In addition, the user speech content determination unit 122 may determine what type of information is forgotten to what extent, and in addition, in a case where a question regarding a history of an action is asked, may perform determination considering the lapse of time since the action has been performed, in addition to the true-false determination as described above.

In addition, a level at which determination is made to be “CORRECT: no problem” varies depending on the granularity of information registered in the speech information storage unit 130, but if a degree of variations (ambiguity) in the user speech content is a certain degree, the user speech content can be complemented with data acquired from an external server, and determined to be “CORRECT: no problem”. For example, in a case where information indicating “outgo destination: xx department store @ A town” is registered in the speech information storage unit 130, in a case where an answer of the user to a question of the system side that indicates “where did you go?” is “C shop in A town”, the user speech content determination unit 122 searches a network for information indicating where in the A town the ‘C shop’ exists. Then, in a case where information indicating that the ‘C shop’ is located in the ‘xx department store’ is obtained, the user speech content determination unit 122 can determine the answer of the user to be “CORRECT: no problem”.

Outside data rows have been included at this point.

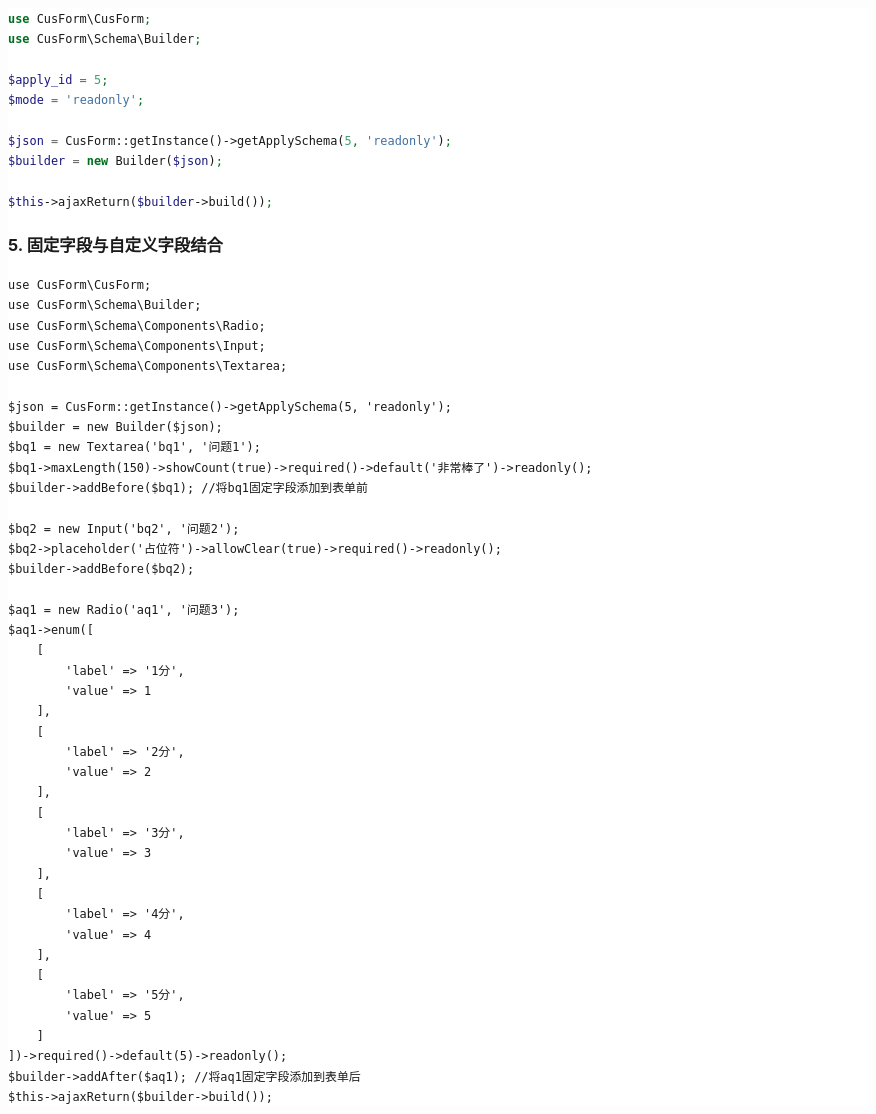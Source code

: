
 ```php
use CusForm\CusForm;
use CusForm\Schema\Builder;

$apply_id = 5;
$mode = 'readonly';

$json = CusForm::getInstance()->getApplySchema(5, 'readonly');
$builder = new Builder($json);

$this->ajaxReturn($builder->build());
```

### 5. 固定字段与自定义字段结合

```
use CusForm\CusForm;
use CusForm\Schema\Builder;
use CusForm\Schema\Components\Radio;
use CusForm\Schema\Components\Input;
use CusForm\Schema\Components\Textarea;

$json = CusForm::getInstance()->getApplySchema(5, 'readonly');
$builder = new Builder($json);
$bq1 = new Textarea('bq1', '问题1');
$bq1->maxLength(150)->showCount(true)->required()->default('非常棒了')->readonly();
$builder->addBefore($bq1); //将bq1固定字段添加到表单前

$bq2 = new Input('bq2', '问题2');
$bq2->placeholder('占位符')->allowClear(true)->required()->readonly();
$builder->addBefore($bq2);

$aq1 = new Radio('aq1', '问题3');
$aq1->enum([
    [
        'label' => '1分',
        'value' => 1
    ],
    [
        'label' => '2分',
        'value' => 2
    ],
    [
        'label' => '3分',
        'value' => 3
    ],
    [
        'label' => '4分',
        'value' => 4
    ],
    [
        'label' => '5分',
        'value' => 5
    ]
])->required()->default(5)->readonly();
$builder->addAfter($aq1); //将aq1固定字段添加到表单后
$this->ajaxReturn($builder->build());
```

The dialogue data storage unit 123 stores information (system side speech content and user speech content) used in the determination in the user speech content determination unit 122, and the determination result, in association with each other. Here, an example of data in the dialogue data storage unit 123 is illustrated in FIG. 4. As illustrated in the drawing, date and time of occurrence, system speech content, user speech content, and a determination result are held. The date and time of occurrence is date and time at which a dialogue (interaction) of a question and a response has been performed. In addition, the system speech content is a confirmation item asked to the user (“yesterday dinner”, “yesterday outgo destination”, “with whom the user has been talking on a telephone”, etc.), for example. In addition, the user speech content is response content of the user (“not remember”, “Shibuya”, “son”, etc.). The determination result indicates to which of the several patterns classified in advance as described above, the response content corresponds, for example.

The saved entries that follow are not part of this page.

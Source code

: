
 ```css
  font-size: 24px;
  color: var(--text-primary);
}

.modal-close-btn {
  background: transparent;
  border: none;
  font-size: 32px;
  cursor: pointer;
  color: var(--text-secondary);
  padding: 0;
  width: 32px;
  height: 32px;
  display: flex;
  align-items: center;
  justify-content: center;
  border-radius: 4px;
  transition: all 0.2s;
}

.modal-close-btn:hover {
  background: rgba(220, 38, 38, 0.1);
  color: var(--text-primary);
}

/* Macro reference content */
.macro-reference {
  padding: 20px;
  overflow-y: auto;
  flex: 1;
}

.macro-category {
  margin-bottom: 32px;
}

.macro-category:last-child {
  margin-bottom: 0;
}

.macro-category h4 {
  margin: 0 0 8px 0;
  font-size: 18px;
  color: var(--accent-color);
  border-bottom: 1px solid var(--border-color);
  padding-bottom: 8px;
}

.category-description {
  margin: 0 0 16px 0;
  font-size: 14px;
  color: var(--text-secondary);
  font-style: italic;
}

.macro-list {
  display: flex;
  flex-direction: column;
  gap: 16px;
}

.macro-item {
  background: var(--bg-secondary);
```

The user-related information storage unit 125 stores personal information of the user (e.g. name, age, and birthday of the user, name, age, and birthday of a relative, etc.) or an action history of the user (content of meals, outgo history, view history, etc.). In this specification, action information includes at least one of an action history, an action plan, and an operation during an action (in the following description, the action history is used as the action information). Here, an example of data stored in the user-related information storage unit 125 is illustrated in FIG. 5. As illustrated in the drawing, the user-related information has a data configuration in which an information item, an information source, date and time of occurrence, and content are associated with each other.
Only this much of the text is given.